Material to process ->

== Segment start ==

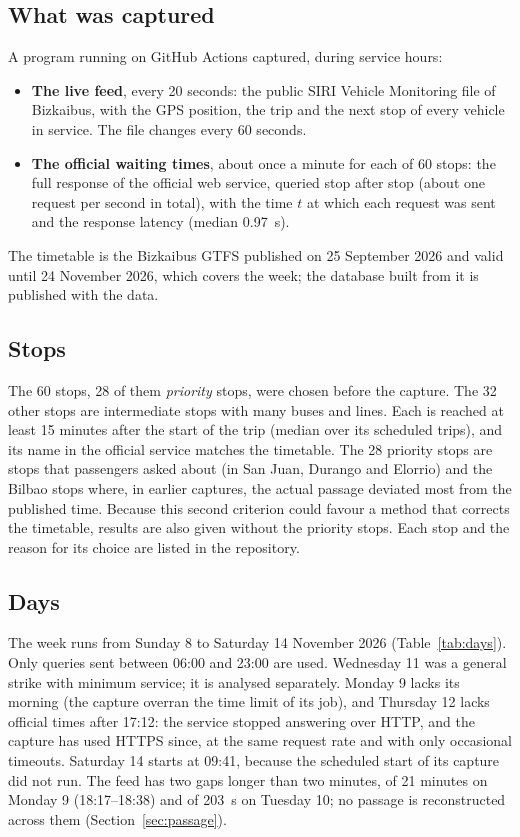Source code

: \subsection{What was captured}

A program running on GitHub Actions captured, during service hours:
\begin{itemize}
  \item \textbf{The live feed}, every 20 seconds: the public SIRI Vehicle Monitoring file of Bizkaibus, with the GPS
        position, the trip and the next stop of every vehicle in service. The file changes every 60 seconds.
  \item \textbf{The official waiting times}, about once a minute for each of 60 stops: the full response of the official
        web service, queried stop after stop (about one request per second in total), with the time $t$ at which each
        request was sent and the response latency (median 0.97~s).
\end{itemize}
The timetable is the Bizkaibus GTFS published on 25 September 2026 and valid until 24 November 2026, which covers the week;
the database built from it is published with the data.

\subsection{Stops}

The 60 stops, 28 of them \emph{priority} stops, were chosen before the capture. The 32 other stops are intermediate stops with many buses and lines. Each is reached at least 15 minutes after the
start of the trip (median over its scheduled trips), and its name in the official service matches the timetable. The 28 priority stops are stops that passengers asked about (in San Juan, Durango
and Elorrio) and the Bilbao stops where, in earlier captures, the actual passage deviated most from the published time.
Because this second criterion could favour a method that corrects the timetable, results are also given without the
priority stops. Each stop and the reason for its choice are listed in the repository.

\subsection{Days}

The week runs from Sunday 8 to Saturday 14 November 2026 (Table~\ref{tab:days}). Only queries sent between 06:00 and 23:00
are used. Wednesday 11 was a general strike with minimum service; it is analysed separately. Monday 9 lacks its morning (the
capture overran the time limit of its job), and Thursday 12 lacks official times after 17:12: the service stopped answering
over HTTP, and the capture has used HTTPS since, at the same request rate and with only occasional timeouts. Saturday 14 starts at 09:41,
because the scheduled start of its capture did not run. The feed has two gaps longer than two minutes, of 21 minutes on
Monday 9 (18:17--18:38) and of 203~s on Tuesday 10; no passage is reconstructed across them (Section~\ref{sec:passage}).

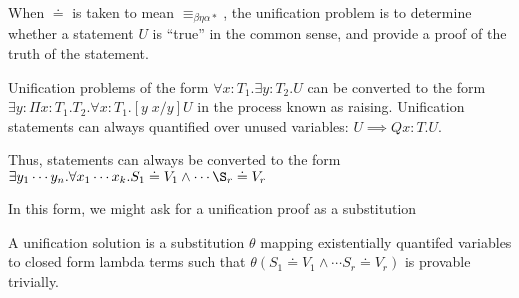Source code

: When $\doteq$ is taken to mean $\equiv_{\beta\eta\alpha*}$, the unification problem is to determine 
whether a statement $U$ is ``true'' in the common sense, and provide a proof of the truth of the statement. 

Unification problems of the form 
$\forall x : T_1 . \exists y : T_2 . U $ can be converted to the form
$\exists y : \Pi x : T_1 . T_2 . \forall x : T_1 . [y\;x / y ]U $ in the process known as raising. Unification
statements can always quantified over unused variables: $U \implies Q x : T . U$.  

Thus, statements can always be converted to the form
$\exists y_1 \cdots y_n . \forall x_1 \cdots x_k . S_1 \doteq V_1 \wedge \cdots \S_r \doteq V_r$

In this form, we might ask for a unification proof as a substitution

\begin{definition}
A unification solution is a substitution $\theta$ 
mapping existentially quantifed
variables to closed form lambda terms such 
that $\theta (S_1 \doteq V_1 \wedge \cdots S_r \doteq V_r)$
is provable trivially. 
\end{definition}

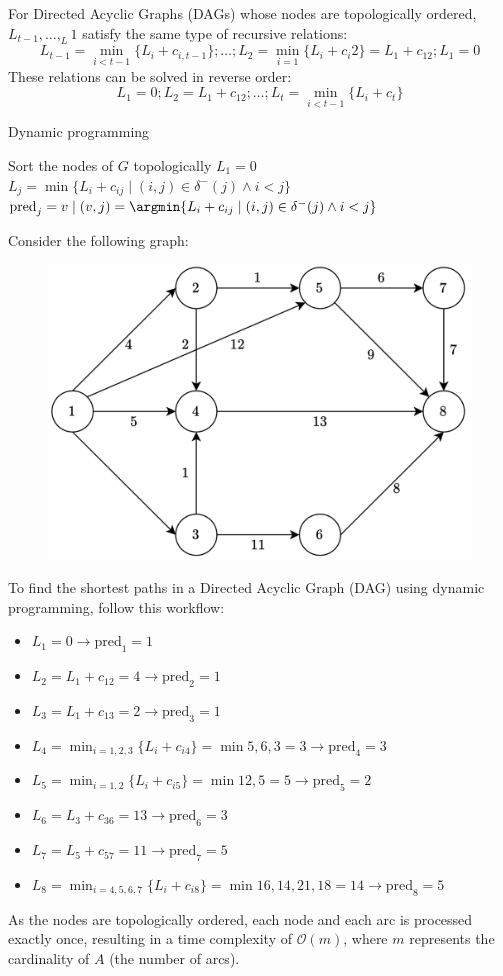 For Directed Acyclic Graphs (DAGs) whose nodes are topologically ordered, $L_{t-1},\dots,_L1$ satisfy the same type of recursive relations:
\[L_{t-1}=\min_{i<t-1}\{L_i+c_{i,t-1}\};\dots;L_2=\min_{i=1}\{L_i+c_i2\}=L_1+c_{12};L_1=0\]
These relations can be solved in reverse order:
\[L_1=0;L_2=L_1+c_{12};\dots;L_{t}=\min_{i<t-1}\{L_i+c_{t}\}\]
\begin{algorithm}[H]
    \caption{Dynamic programming}
        \begin{algorithmic}[1]
            \State Sort the nodes of $G$ topologically
            \State $L_1 = 0$
                \State $L_j = \min\{L_i+c_{ij}\mid(i,j) \in \delta^{-}(j) \land i < j\}$
                \State $\text{pred}_j = v \mid (v,j)=\argmin \{L_i+c_{ij}\mid (i,j) \in \delta^{-}(j) \land i < j\}$
            \EndFor
        \end{algorithmic}
\end{algorithm}
\begin{example}
    Consider the following graph:
    \begin{figure}[H]
        \centering
        \includegraphics[width=0.4\linewidth]{images/DAG.png}
    \end{figure}
    To find the shortest paths in a Directed Acyclic Graph (DAG) using dynamic programming, follow this workflow:
    \begin{itemize}
        \item $L_1=0 \rightarrow \text{pred}_1=1$
        \item $L_2=L_1+c_{12}=4 \rightarrow \text{pred}_2=1$
        \item $L_3=L_1+c_{13}=2 \rightarrow \text{pred}_3=1$
        \item $L_4=\min_{i=1,2,3}\{L_i+c_{i4}\}=\min{5,6,3}=3 \rightarrow \text{pred}_4=3$
        \item $L_5=\min_{i=1,2}\{L_i+c_{i5}\}=\min{12,5}=5 \rightarrow \text{pred}_5=2$
        \item $L_6=L_3+c_{36}=13 \rightarrow \text{pred}_6=3$
        \item $L_7=L_5+c_{57}=11 \rightarrow \text{pred}_7=5$
        \item $L_8=\min_{i=4,5,6,7}\{L_i+c_{i8}\}=\min{16,14,21,18}=14 \rightarrow \text{pred}_8=5$
    \end{itemize}
\end{example}
As the nodes are topologically ordered, each node and each arc is processed exactly once, resulting in a time complexity of $\mathcal{O}(m)$, where $m$ represents the cardinality of $A$ (the number of arcs).    

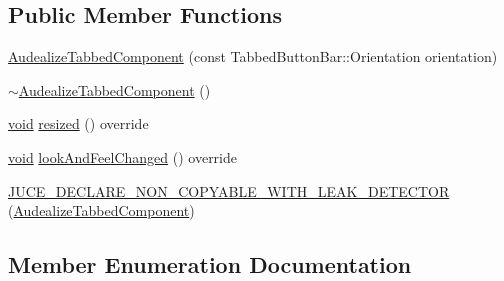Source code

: \subsection*{Public Member Functions}
\begin{DoxyCompactItemize}
\item 
\hyperlink{class_audealize_1_1_audealize_tabbed_component_afb946c219ed21ef8e2878649023b0b45}{Audealize\+Tabbed\+Component} (const Tabbed\+Button\+Bar\+::\+Orientation orientation)
\item 
\hyperlink{class_audealize_1_1_audealize_tabbed_component_afbef708d0c2657fb343766020a765478}{$\sim$\+Audealize\+Tabbed\+Component} ()
\item 
\hyperlink{tk_8h_aba408b7cd755a96426e004c015f5de8e}{void} \hyperlink{class_audealize_1_1_audealize_tabbed_component_a43df12a792bbf2cc294a95b1ead79f44}{resized} () override
\item 
\hyperlink{tk_8h_aba408b7cd755a96426e004c015f5de8e}{void} \hyperlink{class_audealize_1_1_audealize_tabbed_component_ae4250795a18e9f1f20b440c8a52bc3e5}{look\+And\+Feel\+Changed} () override
\item 
\hyperlink{class_audealize_1_1_audealize_tabbed_component_aa732f48f26a303ec7f9e1188852bca6d}{J\+U\+C\+E\+\_\+\+D\+E\+C\+L\+A\+R\+E\+\_\+\+N\+O\+N\+\_\+\+C\+O\+P\+Y\+A\+B\+L\+E\+\_\+\+W\+I\+T\+H\+\_\+\+L\+E\+A\+K\+\_\+\+D\+E\+T\+E\+C\+T\+OR} (\hyperlink{class_audealize_1_1_audealize_tabbed_component}{Audealize\+Tabbed\+Component})
\end{DoxyCompactItemize}


\subsection{Member Enumeration Documentation}
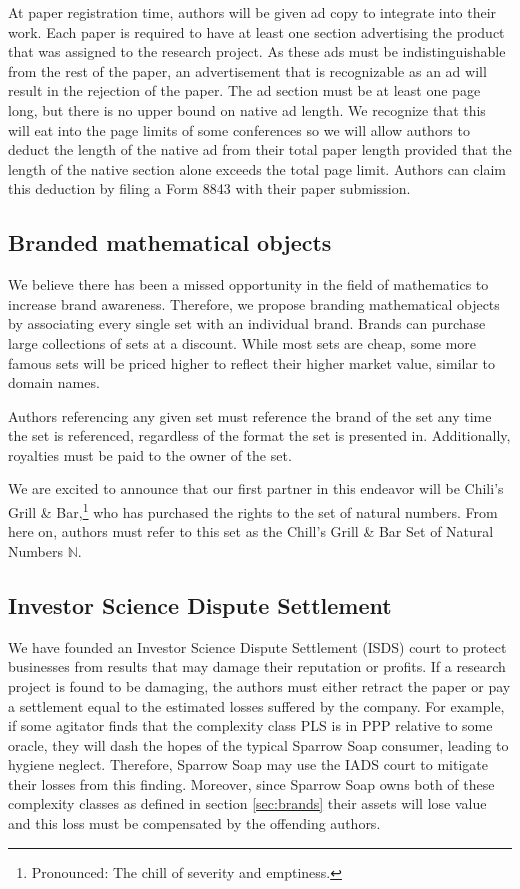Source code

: At paper registration time, authors will be given ad copy to integrate into
their work.
Each paper is required to have at least one section advertising the product
that was assigned to the research project.
As these ads must be indistinguishable from the rest of the paper, an
advertisement that is recognizable as an ad will result in the rejection of the
paper.
The ad section must be at least one page long, but there is no upper bound on
native ad length.
We recognize that this will eat into the page limits of some conferences so we
will allow authors to deduct the length of the native ad from their total paper
length provided that the length of the native section alone exceeds the total
page limit.
Authors can claim this deduction by filing a Form 8843 with their paper
submission.

\subsection{Branded mathematical objects}
\label{sec:brands}
We believe there has been a missed opportunity in the field of mathematics to
increase brand awareness.
Therefore, we propose branding mathematical objects by associating every single
set with an individual brand.
Brands can purchase large collections of sets at a discount.
While most sets are cheap, some more famous sets will be priced higher to
reflect their higher market value, similar to domain names.

Authors referencing any given set must reference the brand of the set any time
the set is referenced, regardless of the format the set is presented  in.
Additionally, royalties must be paid to the owner of the set.

We are excited to announce that our first partner in this endeavor will be
Chili's Grill \& Bar,\footnote{Pronounced:  The chill of severity and emptiness.} who has purchased the rights to the set of natural
numbers.
From here on, authors must refer to this set as the Chill's Grill \& Bar Set of
Natural Numbers \(\mathbb{N}\).

\subsection{Investor Science Dispute Settlement}
We have founded an Investor Science Dispute Settlement (ISDS) court to protect
businesses from results that may damage their reputation or profits.
If a research project is found to be damaging, the authors must either retract
the paper or pay a settlement equal to the estimated losses suffered by the
company.
For example, if some agitator finds that the complexity class PLS is in PPP
relative to some oracle, they will dash the hopes of the typical Sparrow Soap
consumer, leading to hygiene neglect.
Therefore, Sparrow Soap may use the IADS court to mitigate their losses from
this finding.
Moreover, since Sparrow Soap owns both of these complexity classes as defined
in section \autoref{sec:brands} their assets will lose value and
this loss must be compensated by the offending authors.

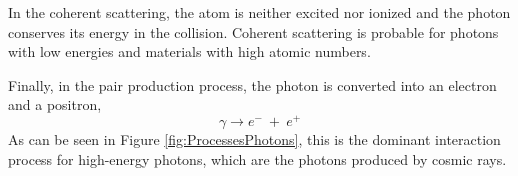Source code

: In the coherent scattering, the atom is neither excited nor ionized and the photon conserves its energy in the collision. Coherent scattering is probable for photons with low energies and materials with high atomic numbers. %

Finally, in the pair production process, the photon is converted into an electron and a positron,
\begin{equation}
\gamma \longrightarrow e^- ~ + ~ e^+
\label{eq:pairproductionprocess}
\end{equation}
As can be seen in Figure \ref{fig:ProcessesPhotons}, this is the dominant interaction process for high-energy photons, which are the photons produced by cosmic rays.


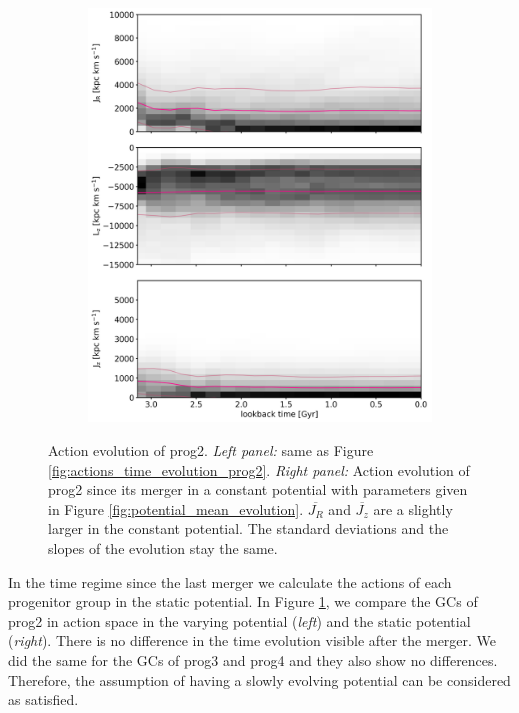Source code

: \begin{figure}[htbp]
\begin{subfigure}[c]{0.48\textwidth}
	    \includegraphics[width=\textwidth]{plots/Dynamics/prog2/action_wodisk_time_evolution_hist_mean_static_pot.png}
    \end{subfigure}
    \caption{Action evolution of prog2. \textit{Left panel:} same as Figure \ref{fig:actions_time_evolution_prog2}. \textit{Right panel:} Action evolution of prog2 since its merger in a constant potential with parameters given in Figure \ref{fig:potential_mean_evolution}. $\overline{J_R}$ and $\overline{J_z}$ are a slightly larger in the constant potential. The standard deviations and the slopes of the evolution stay the same.}\label{fig:comparison_actions_time_evolution_mean_pot_prog2}
\end{figure}
In the time regime since the last merger we calculate the actions of each progenitor group in the static potential. In Figure \ref{fig:comparison_actions_time_evolution_mean_pot_prog2}, we compare the \acp{GC} of prog2 in action space in the varying potential (\textit{left}) and the static potential (\textit{right}). There is no difference in the time evolution visible after the merger. We did the same for the \acp{GC} of prog3 and prog4 and they also show no differences. Therefore, the assumption of having a slowly evolving potential can be considered as satisfied.
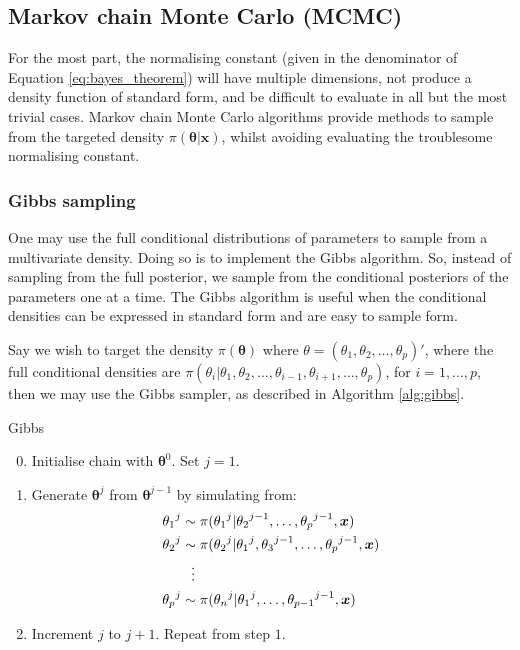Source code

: \subsection{Markov chain Monte Carlo (MCMC)}
\label{ssec:mcmc}

For the most part, the normalising constant (given in the denominator of Equation \eqref{eq:bayes_theorem}) will have multiple dimensions, not produce a density function of standard form, and be difficult to evaluate in all but the most trivial cases. Markov chain Monte Carlo algorithms provide methods to sample from the targeted density $\pi(\bm{\theta}|\bm{x})$, whilst avoiding evaluating the troublesome normalising constant.

\subsubsection{Gibbs sampling}
\label{sssec:gibbs_sampling}
One may use the full conditional distributions of parameters to sample from a multivariate density. Doing so is to implement the Gibbs algorithm. So, instead of sampling from the full posterior, we sample from the conditional posteriors of the parameters one at a time. The Gibbs algorithm is useful when the conditional densities can be expressed in standard form and are easy to sample form.

Say we wish to target the density $\pi(\bm{\theta})$ where $\theta = (\theta_1, \theta_2, \dots, \theta_p)'$, where the full conditional densities are $\pi(\theta_i|\theta_1, \theta_2, \dots, \theta_{i-1}, \theta_{i+1}, \dots, \theta_p)$, for $i=1,\dots,p$, then we may use the Gibbs sampler, as described in Algorithm \ref{alg:gibbs}.

\begin{algorithm}
\caption{Gibbs}
\label{alg:gibbs}
\begin{enumerate}
    \setcounter{enumi}{-1}
    \item Initialise chain with $\bm{\theta}^{0}$. Set $j=1$.
    \item Generate $\bm{\theta}^{j}$ from $\bm{\theta}^{j-1}$ by simulating from:
    \begin{align*}
            {\theta_1}^{j} &\sim \pi({\theta_1}^{j}|{\theta_2}^{j-1},\dots,{\theta_p}^{j-1},\bm{x})\\
            {\theta_2}^{j} &\sim \pi({\theta_2}^{j}|{\theta_1}^{j}, {\theta_3}^{j-1}, \dots, {\theta_p}^{j-1},\bm{x})\\
            &\hspace{0.25cm}\vdots \\
            {\theta_p}^{j} &\sim \pi({\theta_n}^{j}|{\theta_1}^{j}, \dots, {\theta_{p-1}}^{j-1},\bm{x})
    \end{align*}
    \item Increment $j$ to $j+1$. Repeat from step $1$.
\end{enumerate}
\end{algorithm}

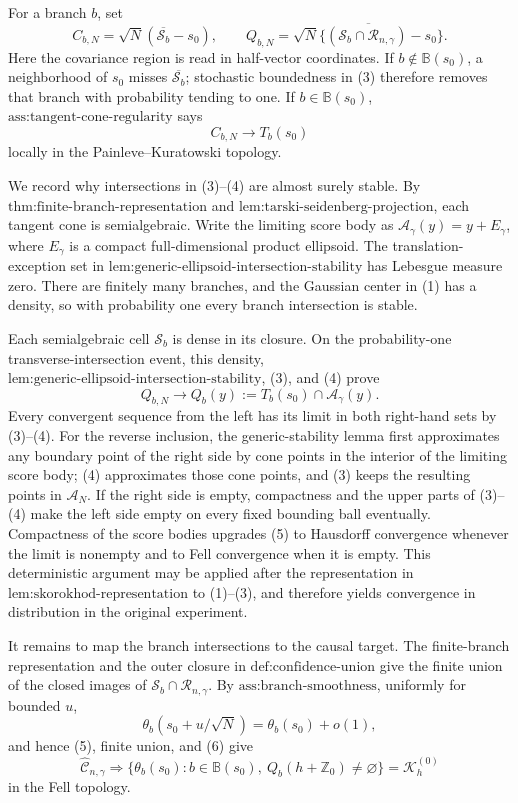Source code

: For a branch \(b\), set
\[
 C_{b,N}=\sqrt N(\overline{\mathcal S_b}-s_0),\qquad
 Q_{b,N}=\overline{\sqrt N\{(\mathcal S_b\cap\mathcal R_{n,\gamma})-s_0\}}.
\]
Here the covariance region is read in half-vector coordinates.  If \(b\notin\mathbb B(s_0)\), a neighborhood of \(s_0\) misses \(\overline{\mathcal S_b}\); stochastic boundedness in (3) therefore removes that branch with probability tending to one.  If \(b\in\mathbb B(s_0)\), \(\text{ass:tangent-cone-regularity}\) says
\[
 C_{b,N}\longrightarrow T_b(s_0)
 \tag{4}
\]
locally in the Painleve--Kuratowski topology.

We record why intersections in (3)--(4) are almost surely stable.  By \(\text{thm:finite-branch-representation}\) and \(\text{lem:tarski-seidenberg-projection}\), each tangent cone is semialgebraic.  Write the limiting score body as \(\mathcal A_\gamma(y)=y+E_\gamma\), where \(E_\gamma\) is a compact full-dimensional product ellipsoid.  The translation-exception set in \(\text{lem:generic-ellipsoid-intersection-stability}\) has Lebesgue measure zero.  There are finitely many branches, and the Gaussian center in (1) has a density, so with probability one every branch intersection is stable.

Each semialgebraic cell \(\mathcal S_b\) is dense in its closure.  On the probability-one transverse-intersection event, this density, \(\text{lem:generic-ellipsoid-intersection-stability}\), (3), and (4) prove
\[
 Q_{b,N}
 \longrightarrow
 Q_b(y):=T_b(s_0)\cap\mathcal A_\gamma(y).
 \tag{5}
\]
Every convergent sequence from the left has its limit in both right-hand sets by (3)--(4).  For the reverse inclusion, the generic-stability lemma first approximates any boundary point of the right side by cone points in the interior of the limiting score body; (4) approximates those cone points, and (3) keeps the resulting points in \(\mathcal A_N\).  If the right side is empty, compactness and the upper parts of (3)--(4) make the left side empty on every fixed bounding ball eventually.  Compactness of the score bodies upgrades (5) to Hausdorff convergence whenever the limit is nonempty and to Fell convergence when it is empty.  This deterministic argument may be applied after the representation in \(\text{lem:skorokhod-representation}\) to (1)--(3), and therefore yields convergence in distribution in the original experiment.

It remains to map the branch intersections to the causal target.  The finite-branch representation and the outer closure in \(\text{def:confidence-union}\) give the finite union of the closed images of \(\mathcal S_b\cap\mathcal R_{n,\gamma}\).  By \(\text{ass:branch-smoothness}\), uniformly for bounded \(u\),
\[
 \theta_b(s_0+u/\sqrt N)=\theta_b(s_0)+o(1),
 \tag{6}
\]
and hence (5), finite union, and (6) give
\[
 \widehat{\mathcal C}_{n,\gamma}
 \Rightarrow
 \{\theta_b(s_0):b\in\mathbb B(s_0),\ Q_b(h+\mathbb Z_0)\ne\varnothing\}
 =\mathcal K_h^{(0)}
\]
in the Fell topology.

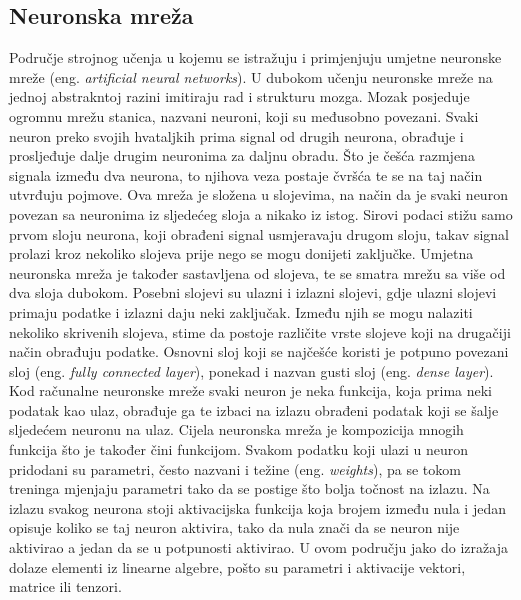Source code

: \subsection{Neuronska mreža}
Područje strojnog učenja u kojemu se istražuju i primjenjuju umjetne neuronske mreže (eng. \textit{artificial neural networks}). U dubokom učenju neuronske mreže na jednoj abstrakntoj razini imitiraju rad i strukturu mozga. Mozak posjeduje ogromnu mrežu stanica, nazvani neuroni, koji su međusobno povezani. Svaki neuron preko svojih hvataljkih prima signal od drugih neurona, obrađuje i prosljeđuje dalje drugim neuronima za daljnu obradu. Što je češća razmjena signala između dva neurona, to njihova veza postaje čvršća te se na taj način utvrđuju pojmove. Ova mreža je složena u slojevima, na način da je svaki neuron povezan sa neuronima iz sljedećeg sloja a nikako iz istog. Sirovi podaci stižu samo prvom sloju neurona, koji obrađeni signal usmjeravaju drugom sloju, takav signal prolazi kroz nekoliko slojeva prije nego se mogu donijeti zaključke. Umjetna neuronska mreža je također sastavljena od slojeva, te se smatra mrežu sa više od dva sloja dubokom. Posebni slojevi su ulazni i izlazni slojevi, gdje ulazni slojevi primaju podatke i izlazni daju neki zaključak. Između njih se mogu nalaziti nekoliko skrivenih slojeva, stime da postoje različite vrste slojeve koji na drugačiji način obrađuju podatke. Osnovni sloj koji se najčešće koristi je potpuno povezani sloj (eng. \textit{fully connected layer}), ponekad i nazvan gusti sloj (eng. \textit{dense layer}). Kod računalne neuronske mreže svaki neuron je neka funkcija, koja prima neki podatak kao ulaz, obrađuje ga te izbaci na izlazu obrađeni podatak koji se šalje sljedećem neuronu na ulaz. Cijela neuronska mreža je kompozicija mnogih funkcija što je također čini funkcijom. Svakom podatku koji ulazi u neuron pridodani su parametri, često nazvani i težine (eng. \textit{weights}), pa se tokom treninga mjenjaju parametri tako da se postige što bolja točnost na izlazu. Na izlazu svakog neurona stoji aktivacijska funkcija koja brojem između nula i jedan opisuje koliko se taj neuron aktivira, tako da nula znači da se neuron nije aktivirao a jedan da se u potpunosti aktivirao. U ovom području jako do izražaja dolaze elementi iz linearne algebre, pošto su parametri i aktivacije vektori, matrice ili tenzori.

== Segment end ==

Task description ->
Exactly restate the lines from the beginning of the data through the line with "with the GPS", and no others, keeping pictures out.

Answer space ->
Source code

: \subsection{What was captured}

A program running on GitHub Actions captured, during service hours:
\begin{itemize}
  \item \textbf{The live feed}, every 20 seconds: the public SIRI Vehicle Monitoring file of Bizkaibus, with the GPS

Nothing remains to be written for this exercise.